5. The system of claim 1, wherein the cache controller comprises a write-through controller to determine from an attribute of the data whether the item of data is designated as write-through, and if so, then copying the data from the lower level cache to the higher level cache.

6. The system of claim 5, wherein the write-through attribute is true if the predefined attribute is true.

7. The system of claim 1, wherein in response to a snoop request the system detects whether data is held in modified state in a highest level of cache without determining whether a lower level of cache holds the data in modified state.

8. The system of claim 1, wherein the predefined attribute includes memory coherency

9. A multi-level cache system, comprising:

a plurality of processors, a processor comprising execution units and a lower level of cache and a higher level of cache;

a system memory commonly shared by a plurality of the processors;

a processor local bus comprising circuitry to enable transfer of data between a plurality of the processors and the system memory;

a coherency determiner to determine whether coherency is designated for an item of data stored in the lower level of cache;

a cache control mechanism to copy an item of data from the lower level of cache to the higher level of cache if memory coherency is designated for the item of data and to bypass the step of copying the item of data from the lower level cache to the higher level cache if memory coherency is not designated for the item of data;

10. The system of claim 9, further comprising a validity checking mechanism to determine in response to a snoop request whether requested data is held in a modified state in a highest level of cache.

11. The system of claim 9, further comprising a validation control mechanism to invalidate data in the lower level cache in response to a signal from a control mechanism of the higher level cache.

12. The system of claim 9, further comprising a master interface to facilitate transfer of data between the system memory and a plurality of processors.

13. The system of claim 9, wherein the processor local bus comprises a snoop interface to broadcast a snoop request to a plurality of snoopable processors.

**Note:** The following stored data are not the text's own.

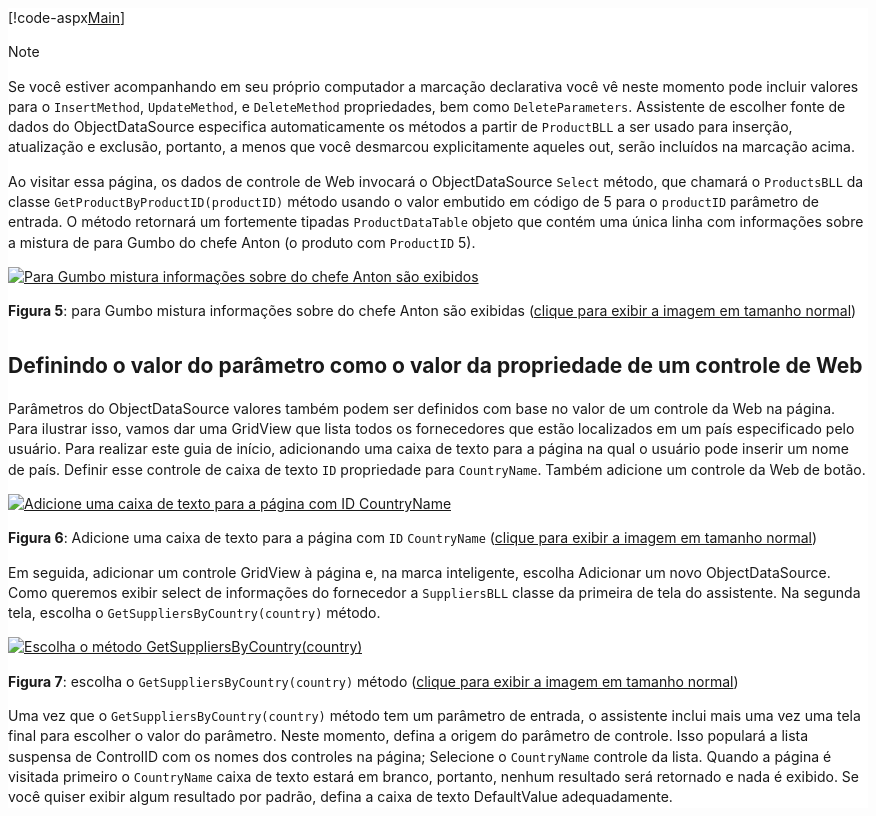 [!code-aspx[Main](declarative-parameters-vb/samples/sample1.aspx)]

> [!NOTE]
> Se você estiver acompanhando em seu próprio computador a marcação declarativa você vê neste momento pode incluir valores para o `InsertMethod`, `UpdateMethod`, e `DeleteMethod` propriedades, bem como `DeleteParameters`. Assistente de escolher fonte de dados do ObjectDataSource especifica automaticamente os métodos a partir de `ProductBLL` a ser usado para inserção, atualização e exclusão, portanto, a menos que você desmarcou explicitamente aqueles out, serão incluídos na marcação acima.


Ao visitar essa página, os dados de controle de Web invocará o ObjectDataSource `Select` método, que chamará o `ProductsBLL` da classe `GetProductByProductID(productID)` método usando o valor embutido em código de 5 para o `productID` parâmetro de entrada. O método retornará um fortemente tipadas `ProductDataTable` objeto que contém uma única linha com informações sobre a mistura de para Gumbo do chefe Anton (o produto com `ProductID` 5).


[![Para Gumbo mistura informações sobre do chefe Anton são exibidos](declarative-parameters-vb/_static/image14.png)](declarative-parameters-vb/_static/image13.png)

**Figura 5**: para Gumbo mistura informações sobre do chefe Anton são exibidas ([clique para exibir a imagem em tamanho normal](declarative-parameters-vb/_static/image15.png))


## <a name="setting-the-parameter-value-to-the-property-value-of-a-web-control"></a>Definindo o valor do parâmetro como o valor da propriedade de um controle de Web

Parâmetros do ObjectDataSource valores também podem ser definidos com base no valor de um controle da Web na página. Para ilustrar isso, vamos dar uma GridView que lista todos os fornecedores que estão localizados em um país especificado pelo usuário. Para realizar este guia de início, adicionando uma caixa de texto para a página na qual o usuário pode inserir um nome de país. Definir esse controle de caixa de texto `ID` propriedade para `CountryName`. Também adicione um controle da Web de botão.


[![Adicione uma caixa de texto para a página com ID CountryName](declarative-parameters-vb/_static/image17.png)](declarative-parameters-vb/_static/image16.png)

**Figura 6**: Adicione uma caixa de texto para a página com `ID` `CountryName` ([clique para exibir a imagem em tamanho normal](declarative-parameters-vb/_static/image18.png))


Em seguida, adicionar um controle GridView à página e, na marca inteligente, escolha Adicionar um novo ObjectDataSource. Como queremos exibir select de informações do fornecedor a `SuppliersBLL` classe da primeira de tela do assistente. Na segunda tela, escolha o `GetSuppliersByCountry(country)` método.


[![Escolha o método GetSuppliersByCountry(country)](declarative-parameters-vb/_static/image20.png)](declarative-parameters-vb/_static/image19.png)

**Figura 7**: escolha o `GetSuppliersByCountry(country)` método ([clique para exibir a imagem em tamanho normal](declarative-parameters-vb/_static/image21.png))


Uma vez que o `GetSuppliersByCountry(country)` método tem um parâmetro de entrada, o assistente inclui mais uma vez uma tela final para escolher o valor do parâmetro. Neste momento, defina a origem do parâmetro de controle. Isso populará a lista suspensa de ControlID com os nomes dos controles na página; Selecione o `CountryName` controle da lista. Quando a página é visitada primeiro o `CountryName` caixa de texto estará em branco, portanto, nenhum resultado será retornado e nada é exibido. Se você quiser exibir algum resultado por padrão, defina a caixa de texto DefaultValue adequadamente.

14. The system of claim 9, wherein the cache control mechanism comprises circuitry to invalidate data in the lower level cache in response to an invalidation of the data copied into the higher level cache.

15. The system of claim 9, wherein the cache control mechanism responds to a snoop request for an item of data by determining if the requested item of data is held in a modified state in a highest level of cache without determining if the data is in a lower level cache.

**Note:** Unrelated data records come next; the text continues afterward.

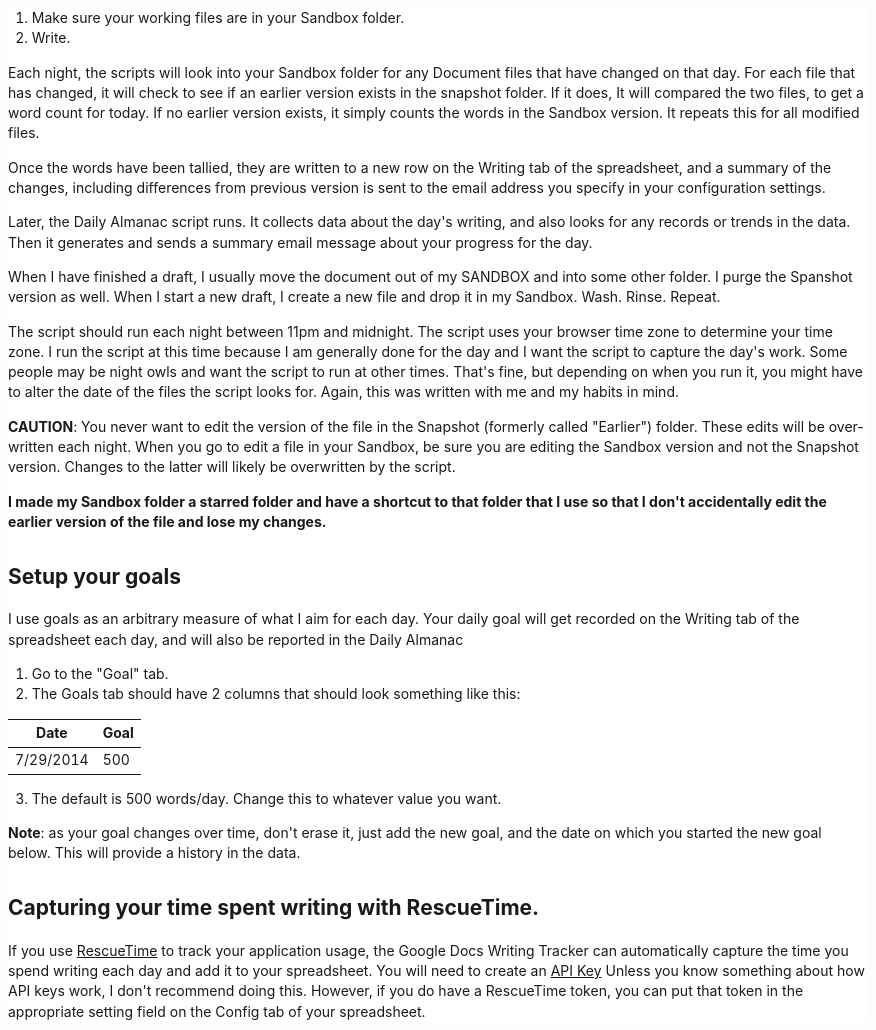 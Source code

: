 1. Make sure your working files are in your Sandbox folder.
2. Write.

Each night, the scripts will look into your Sandbox folder for any Document files that have changed on that day. For each file that has changed, it will check to see if an earlier version exists in the snapshot folder. If it does, It will compared the two files, to get a word count for today. If no earlier version exists, it simply counts the words in the Sandbox version. It repeats this for all modified files.

Once the words have been tallied, they are written to a new row on the Writing tab of the spreadsheet, and a summary of the changes, including differences from previous version is sent to the email address you specify in your configuration settings.

Later, the Daily Almanac script runs. It collects data about the day's writing, and also looks for any records or trends in the data. Then it generates  and sends a summary email message about your progress for the day.

When I have finished a draft, I usually move the document out of my SANDBOX and into some other folder. I purge the Spanshot version as well. When I start a new draft, I create a new file and drop it in my Sandbox. Wash. Rinse. Repeat.

The script should run each night between 11pm and midnight. The script uses your browser time zone to determine your time zone. I run the script at this time because I am generally done for the day and I want the script to capture the day's work. Some people may be night owls and want the script to run at other times. That's fine, but depending on when you run it, you might have to alter the date of the files the script looks for. Again, this was written with me and my habits in mind.

<strong>CAUTION</strong>: You never want to edit the version of the file in the Snapshot (formerly called "Earlier") folder. These edits will be over-written each night. When you go to edit a file in your Sandbox, be sure you are editing the Sandbox version and not the Snapshot version. Changes to the latter will likely be overwritten by the script.

**I made my Sandbox folder a starred folder and have a shortcut to that folder that I use so that I don't accidentally edit the earlier version of the file and lose my changes.**

## Setup your goals

I use goals as an arbitrary measure of what I aim for each day. Your daily goal will get recorded on the Writing tab of the spreadsheet each day, and will also be reported in the Daily Almanac

1. Go to the "Goal" tab.
2. The Goals tab should have 2 columns that should look something like this:  

| Date      | Goal      |
| ----------| ----------|
| 7/29/2014 | 500       |

3. The default is 500 words/day. Change this to whatever value you want.

**Note**: as your goal changes over time, don't erase it, just add the new goal, and the date on which you started the new goal below. This will provide a history in the data.

## Capturing your time spent writing with RescueTime.

If you use [RescueTime](http://www.rescuetime.com) to track your application usage, the Google Docs Writing Tracker can automatically capture the time you spend writing each day and add it to your spreadsheet. You will need to create an [API Key](https://www.rescuetime.com/anapi/setup/overview) Unless you know something about how API keys work, I don't recommend doing this. However, if you do have a RescueTime token, you can put that token in the appropriate setting field on the Config tab of your spreadsheet.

16. The system of claim 9, wherein the cache control mechanism is adapted to invalidate data in the lower level cache in response to an invalidation signal from a control mechanism of the higher level cache.

17. A method for allocating memory in a multi-level-cache system, comprising:

determining from a user-specified attribute associated with an item of data in a first, lower level of cache that memory coherency is designated for the item of data;

copying the item of data from the first cache to a second, higher level of cache if memory coherency is designated for the item of data; and

bypassing a step of copying the item of data from the first cache to the second cache if memory coherency is not designated for the item of data.

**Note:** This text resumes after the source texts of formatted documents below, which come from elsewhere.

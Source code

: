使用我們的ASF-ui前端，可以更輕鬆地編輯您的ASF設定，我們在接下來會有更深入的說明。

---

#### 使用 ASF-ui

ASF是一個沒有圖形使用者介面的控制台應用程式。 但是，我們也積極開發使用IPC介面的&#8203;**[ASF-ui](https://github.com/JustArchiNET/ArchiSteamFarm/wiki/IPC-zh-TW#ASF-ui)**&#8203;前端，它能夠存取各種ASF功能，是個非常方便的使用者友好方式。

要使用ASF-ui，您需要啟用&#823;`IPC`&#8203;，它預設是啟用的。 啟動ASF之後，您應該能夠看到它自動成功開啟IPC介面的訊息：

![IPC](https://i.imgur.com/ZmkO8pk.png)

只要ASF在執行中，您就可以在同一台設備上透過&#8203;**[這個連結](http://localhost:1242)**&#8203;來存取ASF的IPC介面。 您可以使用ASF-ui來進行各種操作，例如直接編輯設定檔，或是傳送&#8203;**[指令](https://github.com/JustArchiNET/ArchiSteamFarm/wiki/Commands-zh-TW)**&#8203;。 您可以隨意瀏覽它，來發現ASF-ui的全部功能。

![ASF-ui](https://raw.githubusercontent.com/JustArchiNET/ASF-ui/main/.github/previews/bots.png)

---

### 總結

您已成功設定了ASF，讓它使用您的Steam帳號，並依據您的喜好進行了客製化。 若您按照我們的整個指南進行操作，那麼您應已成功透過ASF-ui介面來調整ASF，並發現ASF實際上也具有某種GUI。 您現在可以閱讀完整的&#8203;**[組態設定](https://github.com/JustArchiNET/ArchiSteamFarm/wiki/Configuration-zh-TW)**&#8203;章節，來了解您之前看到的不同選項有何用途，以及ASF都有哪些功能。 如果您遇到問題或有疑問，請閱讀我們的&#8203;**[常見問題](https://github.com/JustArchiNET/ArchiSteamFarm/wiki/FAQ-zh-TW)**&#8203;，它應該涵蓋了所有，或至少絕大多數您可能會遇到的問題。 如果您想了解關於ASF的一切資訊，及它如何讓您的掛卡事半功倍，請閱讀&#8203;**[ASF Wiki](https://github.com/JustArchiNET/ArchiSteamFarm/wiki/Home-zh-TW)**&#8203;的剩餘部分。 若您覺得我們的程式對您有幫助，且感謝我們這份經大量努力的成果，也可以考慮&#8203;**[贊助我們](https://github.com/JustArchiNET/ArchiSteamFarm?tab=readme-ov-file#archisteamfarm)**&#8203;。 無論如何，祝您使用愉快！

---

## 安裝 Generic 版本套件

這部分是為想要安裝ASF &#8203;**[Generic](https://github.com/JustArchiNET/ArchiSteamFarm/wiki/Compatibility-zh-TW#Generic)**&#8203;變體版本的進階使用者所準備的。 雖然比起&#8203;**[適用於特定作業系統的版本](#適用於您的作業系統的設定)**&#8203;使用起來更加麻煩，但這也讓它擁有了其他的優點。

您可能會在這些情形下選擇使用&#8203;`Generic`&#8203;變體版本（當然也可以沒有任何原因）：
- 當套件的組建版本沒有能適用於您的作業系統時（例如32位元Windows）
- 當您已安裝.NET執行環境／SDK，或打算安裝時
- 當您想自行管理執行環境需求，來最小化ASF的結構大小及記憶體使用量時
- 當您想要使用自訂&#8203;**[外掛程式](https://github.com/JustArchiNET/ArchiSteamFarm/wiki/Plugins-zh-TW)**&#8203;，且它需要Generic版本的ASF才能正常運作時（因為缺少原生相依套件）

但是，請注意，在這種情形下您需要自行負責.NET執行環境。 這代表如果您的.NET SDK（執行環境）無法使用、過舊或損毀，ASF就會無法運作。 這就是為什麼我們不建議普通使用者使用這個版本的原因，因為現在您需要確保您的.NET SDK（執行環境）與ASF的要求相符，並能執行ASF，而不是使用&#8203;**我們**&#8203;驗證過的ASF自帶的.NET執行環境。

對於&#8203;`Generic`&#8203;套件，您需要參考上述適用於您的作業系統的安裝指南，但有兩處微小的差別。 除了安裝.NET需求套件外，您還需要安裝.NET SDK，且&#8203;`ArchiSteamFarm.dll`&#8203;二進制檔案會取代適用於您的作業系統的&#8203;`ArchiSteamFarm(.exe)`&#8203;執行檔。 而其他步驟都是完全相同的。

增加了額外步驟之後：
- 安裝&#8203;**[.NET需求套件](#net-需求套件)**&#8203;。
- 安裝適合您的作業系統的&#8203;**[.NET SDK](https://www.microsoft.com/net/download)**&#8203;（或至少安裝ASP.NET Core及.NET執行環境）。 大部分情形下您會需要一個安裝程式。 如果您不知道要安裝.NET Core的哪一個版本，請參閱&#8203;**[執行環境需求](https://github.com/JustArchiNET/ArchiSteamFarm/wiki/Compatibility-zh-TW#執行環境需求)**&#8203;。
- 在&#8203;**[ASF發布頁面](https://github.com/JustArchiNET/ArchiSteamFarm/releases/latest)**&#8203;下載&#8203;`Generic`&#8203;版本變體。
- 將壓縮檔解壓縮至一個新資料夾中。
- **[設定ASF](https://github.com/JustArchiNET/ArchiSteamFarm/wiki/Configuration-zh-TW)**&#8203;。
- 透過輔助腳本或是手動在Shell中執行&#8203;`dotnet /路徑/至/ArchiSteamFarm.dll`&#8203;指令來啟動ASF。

18. The method of claim 16, further comprising:

detecting a condition wherein the item of data copied to the higher level cache is invalid; and

invalidating the item of data in the first, lower level of cache; in response to the detected condition.

19. The method of claim 17, further comprising detecting a snoop request and limiting the snoop request to a request for modified data from the higher level of cache without snooping the lower level of cache.

20. The method of claim 16, further comprising inspecting a highest level of cache in a hierarchy of cache in response to a snoop request for the item of data for which memory coherency is designated but omitting a step of inspecting a lower level of cache in response to the snoop request.

21. The method of claim 16, further comprising invalidating data in the lower level cache if the copied data in the higher level cache is invalidated.